▸ **Your goal**:
Output only the lines below from the one containing "or conflict resolution." to the one containing "achieving personal goals.", exactly as written, both ends kept.

Information START

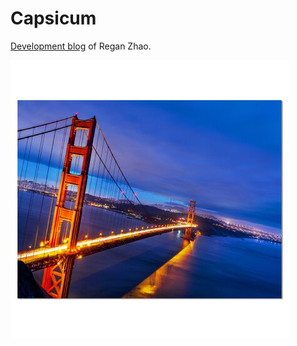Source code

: # Capsicum
[Development blog](https://rebeccabilbro.github.io/) of Regan Zhao.

![golden gate](images/golden_gate.jpg)
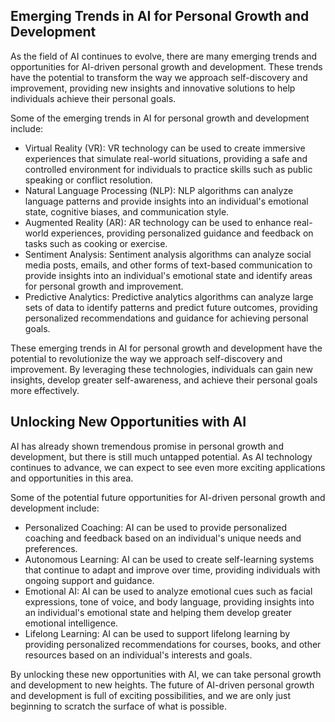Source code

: 
Emerging Trends in AI for Personal Growth and Development
---------------------------------------------------------

As the field of AI continues to evolve, there are many emerging trends and opportunities for AI-driven personal growth and development. These trends have the potential to transform the way we approach self-discovery and improvement, providing new insights and innovative solutions to help individuals achieve their personal goals.

Some of the emerging trends in AI for personal growth and development include:

* Virtual Reality (VR): VR technology can be used to create immersive experiences that simulate real-world situations, providing a safe and controlled environment for individuals to practice skills such as public speaking or conflict resolution.
* Natural Language Processing (NLP): NLP algorithms can analyze language patterns and provide insights into an individual's emotional state, cognitive biases, and communication style.
* Augmented Reality (AR): AR technology can be used to enhance real-world experiences, providing personalized guidance and feedback on tasks such as cooking or exercise.
* Sentiment Analysis: Sentiment analysis algorithms can analyze social media posts, emails, and other forms of text-based communication to provide insights into an individual's emotional state and identify areas for personal growth and improvement.
* Predictive Analytics: Predictive analytics algorithms can analyze large sets of data to identify patterns and predict future outcomes, providing personalized recommendations and guidance for achieving personal goals.

These emerging trends in AI for personal growth and development have the potential to revolutionize the way we approach self-discovery and improvement. By leveraging these technologies, individuals can gain new insights, develop greater self-awareness, and achieve their personal goals more effectively.

Unlocking New Opportunities with AI
-----------------------------------

AI has already shown tremendous promise in personal growth and development, but there is still much untapped potential. As AI technology continues to advance, we can expect to see even more exciting applications and opportunities in this area.

Some of the potential future opportunities for AI-driven personal growth and development include:

* Personalized Coaching: AI can be used to provide personalized coaching and feedback based on an individual's unique needs and preferences.
* Autonomous Learning: AI can be used to create self-learning systems that continue to adapt and improve over time, providing individuals with ongoing support and guidance.
* Emotional AI: AI can be used to analyze emotional cues such as facial expressions, tone of voice, and body language, providing insights into an individual's emotional state and helping them develop greater emotional intelligence.
* Lifelong Learning: AI can be used to support lifelong learning by providing personalized recommendations for courses, books, and other resources based on an individual's interests and goals.

By unlocking these new opportunities with AI, we can take personal growth and development to new heights. The future of AI-driven personal growth and development is full of exciting possibilities, and we are only just beginning to scratch the surface of what is possible.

Information END

▸ **Your response**:
* Virtual Reality (VR): VR technology can be used to create immersive experiences that simulate real-world situations, providing a safe and controlled environment for individuals to practice skills such as public speaking or conflict resolution.
* Natural Language Processing (NLP): NLP algorithms can analyze language patterns and provide insights into an individual's emotional state, cognitive biases, and communication style.
* Augmented Reality (AR): AR technology can be used to enhance real-world experiences, providing personalized guidance and feedback on tasks such as cooking or exercise.
* Sentiment Analysis: Sentiment analysis algorithms can analyze social media posts, emails, and other forms of text-based communication to provide insights into an individual's emotional state and identify areas for personal growth and improvement.
* Predictive Analytics: Predictive analytics algorithms can analyze large sets of data to identify patterns and predict future outcomes, providing personalized recommendations and guidance for achieving personal goals.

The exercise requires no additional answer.